▸ **TASK INSTRUCTIONS**
Since the copy must match the original, write out each record word for word, skipping only the pictures.

▸ **DATA SUPPLIED**
╔══

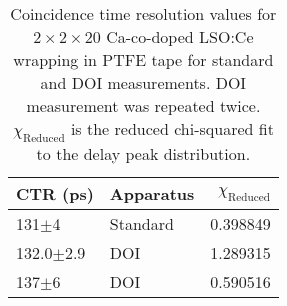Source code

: \begin{table}
\caption{\label{tab:referencevals} Coincidence time resolution values for $2\times2\times20$ Ca-co-doped LSO:Ce wrapping in PTFE tape for standard and DOI measurements. DOI measurement was repeated twice. $\chi_\text{Reduced}$ is the reduced chi-squared fit to the delay peak distribution.}
\begin{tabular}{llr}
\hline
       CTR (ps) &   Apparatus &  $\chi_\text{Reduced}$ \\
\hline
     131$\pm$4 &  Standard &    0.398849 \\
 132.0$\pm$2.9 &   DOI &    1.289315 \\
     137$\pm$6 &   DOI &    0.590516 \\
\hline
\end{tabular}
\end{table}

╚══

▸ **RESULT OF THE EXERCISE**
Source code

: \begin{table}
\caption{\label{tab:referencevals} Coincidence time resolution values for $2\times2\times20$ Ca-co-doped LSO:Ce wrapping in PTFE tape for standard and DOI measurements. DOI measurement was repeated twice. $\chi_\text{Reduced}$ is the reduced chi-squared fit to the delay peak distribution.}
\begin{tabular}{llr}
\hline
       CTR (ps) &   Apparatus &  $\chi_\text{Reduced}$ \\
\hline
     131$\pm$4 &  Standard &    0.398849 \\
 132.0$\pm$2.9 &   DOI &    1.289315 \\
     137$\pm$6 &   DOI &    0.590516 \\
\hline
\end{tabular}
\end{table}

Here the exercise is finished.